23.2

1K 85 22
                                    

We moeten al minstens een half uur hebben gelopen als ik het idee heb dat alleen wij nog op de wereld zijn. De rest is zo ver weg. Als het bos niet zo donker en angstaanjagend en verboden was, zou ik hier misschien wel vaker komen.

Arthur draait zich om en kijkt naar mij. De paden hier zijn te smal om met zijn tweeën naast elkaar te lopen. "Gaat het nog?"

"Ja, hoor."

"Mooi zo." Meteen richt hij zijn blik weer voor zich uit. "Heb je toevallig nog een strategie bedacht? Want ik heb eerlijk gezegd geen idee wat we nu aan het doen zijn."

"Meer dan gewoon zoeken kunnen we niet doen, toch?"

Arthur zwijgt.
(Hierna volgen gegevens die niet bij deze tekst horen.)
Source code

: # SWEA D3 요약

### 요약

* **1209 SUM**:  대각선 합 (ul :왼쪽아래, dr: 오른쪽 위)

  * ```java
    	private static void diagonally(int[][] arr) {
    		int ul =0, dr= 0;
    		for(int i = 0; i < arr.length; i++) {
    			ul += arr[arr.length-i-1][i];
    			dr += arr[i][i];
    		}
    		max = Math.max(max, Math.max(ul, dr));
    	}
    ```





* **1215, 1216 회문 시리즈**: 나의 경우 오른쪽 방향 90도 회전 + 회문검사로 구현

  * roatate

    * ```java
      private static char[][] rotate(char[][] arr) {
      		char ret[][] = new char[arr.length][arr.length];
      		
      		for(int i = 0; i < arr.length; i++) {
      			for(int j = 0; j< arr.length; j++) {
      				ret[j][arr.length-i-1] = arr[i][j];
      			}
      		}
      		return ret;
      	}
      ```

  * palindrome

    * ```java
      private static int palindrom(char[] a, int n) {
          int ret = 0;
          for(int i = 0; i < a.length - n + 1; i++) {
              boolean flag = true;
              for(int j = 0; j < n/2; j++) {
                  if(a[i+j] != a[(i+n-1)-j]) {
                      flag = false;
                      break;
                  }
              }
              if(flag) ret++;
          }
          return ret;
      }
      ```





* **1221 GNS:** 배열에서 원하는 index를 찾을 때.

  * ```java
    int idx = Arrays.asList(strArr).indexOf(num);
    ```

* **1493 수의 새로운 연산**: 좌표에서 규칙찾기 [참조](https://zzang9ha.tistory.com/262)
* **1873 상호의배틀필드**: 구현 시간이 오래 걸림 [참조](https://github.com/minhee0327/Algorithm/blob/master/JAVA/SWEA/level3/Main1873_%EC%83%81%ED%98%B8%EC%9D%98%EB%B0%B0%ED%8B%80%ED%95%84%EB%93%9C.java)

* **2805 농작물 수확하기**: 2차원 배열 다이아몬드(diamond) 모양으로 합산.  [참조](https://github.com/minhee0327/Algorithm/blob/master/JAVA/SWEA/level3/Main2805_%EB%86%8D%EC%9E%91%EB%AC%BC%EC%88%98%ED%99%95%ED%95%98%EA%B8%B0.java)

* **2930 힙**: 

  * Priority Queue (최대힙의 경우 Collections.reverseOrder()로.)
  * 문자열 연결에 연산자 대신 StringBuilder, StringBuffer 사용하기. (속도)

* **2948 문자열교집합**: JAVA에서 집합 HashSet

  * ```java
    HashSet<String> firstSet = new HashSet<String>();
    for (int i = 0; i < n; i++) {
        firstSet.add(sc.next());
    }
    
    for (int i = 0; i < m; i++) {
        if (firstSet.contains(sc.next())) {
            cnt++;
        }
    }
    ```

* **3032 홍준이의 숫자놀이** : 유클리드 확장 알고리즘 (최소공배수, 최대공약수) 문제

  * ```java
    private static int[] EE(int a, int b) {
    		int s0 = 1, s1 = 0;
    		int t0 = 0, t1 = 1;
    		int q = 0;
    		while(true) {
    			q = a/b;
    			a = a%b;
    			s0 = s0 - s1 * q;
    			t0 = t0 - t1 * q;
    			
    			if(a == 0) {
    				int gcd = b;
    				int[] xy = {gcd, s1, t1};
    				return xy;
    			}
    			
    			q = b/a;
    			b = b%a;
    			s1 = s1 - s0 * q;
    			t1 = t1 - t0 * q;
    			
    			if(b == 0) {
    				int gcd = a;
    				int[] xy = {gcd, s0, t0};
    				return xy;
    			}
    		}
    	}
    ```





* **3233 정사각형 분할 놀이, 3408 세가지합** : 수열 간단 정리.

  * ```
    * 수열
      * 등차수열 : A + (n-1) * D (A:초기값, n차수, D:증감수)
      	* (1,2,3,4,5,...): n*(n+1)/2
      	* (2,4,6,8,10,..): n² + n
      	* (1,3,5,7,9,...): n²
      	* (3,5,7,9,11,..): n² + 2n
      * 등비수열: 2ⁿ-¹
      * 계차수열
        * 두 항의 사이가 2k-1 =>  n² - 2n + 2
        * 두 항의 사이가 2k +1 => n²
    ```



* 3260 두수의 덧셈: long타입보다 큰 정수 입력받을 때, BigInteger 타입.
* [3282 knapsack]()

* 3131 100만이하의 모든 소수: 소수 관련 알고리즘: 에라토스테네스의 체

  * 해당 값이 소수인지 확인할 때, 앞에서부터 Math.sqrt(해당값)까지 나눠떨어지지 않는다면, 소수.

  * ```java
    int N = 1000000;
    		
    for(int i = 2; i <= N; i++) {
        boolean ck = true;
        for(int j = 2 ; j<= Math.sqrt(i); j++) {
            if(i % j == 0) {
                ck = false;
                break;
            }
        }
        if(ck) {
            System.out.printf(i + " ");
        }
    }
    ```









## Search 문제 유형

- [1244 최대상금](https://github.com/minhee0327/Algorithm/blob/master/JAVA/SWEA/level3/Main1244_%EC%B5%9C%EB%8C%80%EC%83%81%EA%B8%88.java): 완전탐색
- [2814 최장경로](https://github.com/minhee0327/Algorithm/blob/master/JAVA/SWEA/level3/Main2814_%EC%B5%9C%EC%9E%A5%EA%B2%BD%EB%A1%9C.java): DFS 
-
Hij weet dat ik gelijk heb.

"Denk je dat het mogelijk is om met internet mensen op te sporen die zich in het bos verstoppen?"

"Ik denk het niet, want dan had pa al lang geweten dat jouw vader niet dood is."

Dat geeft hoop. Mijn vader is voor de consuls zo mogelijk nog onvindbaarder dan voor ons. Ik hoop maar dat hij een goede schuilplek heeft gevonden. Het zou zonde zijn als de jagers hem ontdekken.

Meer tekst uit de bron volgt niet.